I’ve spent enough time in melt shops to know one thing: speed and cleanliness win. When steelmakers whisper about faster carbon pickup and fewer pinhole headaches, they’re usually talking about a low-N, high-purity recarburiser. From a plant in No.3 Longyang South Road, Longgang Economic Development Zone, Xindu District, Xingtai, Hebei, China, this material has been turning heads—mostly for how quickly it hits target C without dragging nitrogen along for the ride.

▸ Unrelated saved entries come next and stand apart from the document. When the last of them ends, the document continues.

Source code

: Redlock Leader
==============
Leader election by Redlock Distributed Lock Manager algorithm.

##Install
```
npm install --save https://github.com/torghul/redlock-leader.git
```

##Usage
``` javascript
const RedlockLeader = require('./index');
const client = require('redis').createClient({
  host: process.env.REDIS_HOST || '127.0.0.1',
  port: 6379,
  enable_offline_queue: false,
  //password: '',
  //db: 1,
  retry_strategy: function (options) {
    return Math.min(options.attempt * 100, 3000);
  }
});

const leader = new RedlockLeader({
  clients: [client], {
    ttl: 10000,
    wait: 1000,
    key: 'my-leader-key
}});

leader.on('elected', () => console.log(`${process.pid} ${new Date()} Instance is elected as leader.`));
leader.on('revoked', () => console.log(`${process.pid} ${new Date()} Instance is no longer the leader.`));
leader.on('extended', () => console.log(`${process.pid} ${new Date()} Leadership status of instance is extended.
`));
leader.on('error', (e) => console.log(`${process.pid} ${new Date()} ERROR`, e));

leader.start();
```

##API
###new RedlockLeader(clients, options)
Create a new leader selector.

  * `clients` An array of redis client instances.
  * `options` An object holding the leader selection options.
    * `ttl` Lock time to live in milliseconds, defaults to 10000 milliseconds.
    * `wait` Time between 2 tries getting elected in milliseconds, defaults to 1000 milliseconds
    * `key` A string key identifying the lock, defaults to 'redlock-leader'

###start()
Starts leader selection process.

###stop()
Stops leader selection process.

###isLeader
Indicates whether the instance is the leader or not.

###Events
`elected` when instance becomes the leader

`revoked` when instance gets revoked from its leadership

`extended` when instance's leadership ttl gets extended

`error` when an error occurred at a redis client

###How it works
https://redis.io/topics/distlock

Three trends keep popping up: lower nitrogen limits (customers hate gas porosity), tighter sulfur caps, and quicker heat turns—especially in EAF shops. Decarbonization pressure is also nudging mills to optimize yield; a fast-absorbing, clean recarburiser helps a lot. Many customers say they’re switching from generic CPC to Graphitized Petroleum Coke/Low Nitrogen Recarburiser simply to shave minutes off the trim.
Feedstock: selected low-S petroleum coke. Process: calcination, then graphitization at ≈2800–3200°C to restructure carbon, drop volatile matter, and drive nitrogen toward very low ppm. Afterward: crushing, magnetic separation, precision sizing (0–1, 0.5–5, 1–5 mm, etc.), de-dusting, bagging or bulk. Testing follows ASTM/ISO methods (more below). In practice, nitrogen ends up around ≤0.015–0.03%, which is exactly why it’s popular in ductile iron and clean steels.
| Fixed Carbon (FC) | ≥ 98.5–99.5% (≈ real-world 99.0%) |
| Sulfur (S) | ≤ 0.03–0.05% |
| Nitrogen (N) | ≤ 0.015–0.03% |
| Ash | ≤ 0.3–0.5% |
| Moisture | ≤ 0.5% |
| Sizes | 0–1 mm, 0.5–5 mm, 1–5 mm, custom |
Advantages? Strong carbonization ability (quicker to reach target C → shorter cycle), less slag interaction, and lower defect rates tied to nitrogen. Honestly, the speed is what operators mention first.
| Supplier | FC | N | S | Certs | Notes |
|---|---|---|---|---|---|
| Xingtai Luxi (this product) | ≈99.0–99.5% | ≤0.03% | ≤0.03–0.05% | ISO 9001 (typical) | High absorption; steady sizing |
| Generic A (CPC) | 97–98% | 0.05–0.10% | ≤0.5% | Varies | Slower pickup; higher N |
| Generic B (mixed) | 98–99% | 0.03–0.06% | ≤0.1% | Some | Inconsistent sizing |
Custom options: FC bands, ultra-low N, tighter S, and special sizes for pneumatic injection. Typical tests: moisture (ASTM D4931), sulfur (ASTM D5709), ash (ASTM D4422), nitrogen by chemiluminescence (ASTM D5762 adapted), real density by helium (ISO 10143). Recent lot I reviewed: FC 99.1%, S 0.03%, N 0.015%, ash 0.25%, moisture 0.2%.
Switched to Graphitized Petroleum Coke/Low Nitrogen Recarburiser in base iron at 0.9% addition. Results after 6 weeks: carbon yield +1.5%, carbonization time −2 min/heat, N-related pinholes −30%. “Cleaner base, calmer ladle,” the QC engineer told me, a bit surprised it was that straightforward.
COA per lot, ISO 9001 QMS, and test reports aligned to ASTM/ISO methods. EHS notes: low volatile content; standard PPE and dust control apply. Honestly, the paperwork is tidy—helps during vendor audits.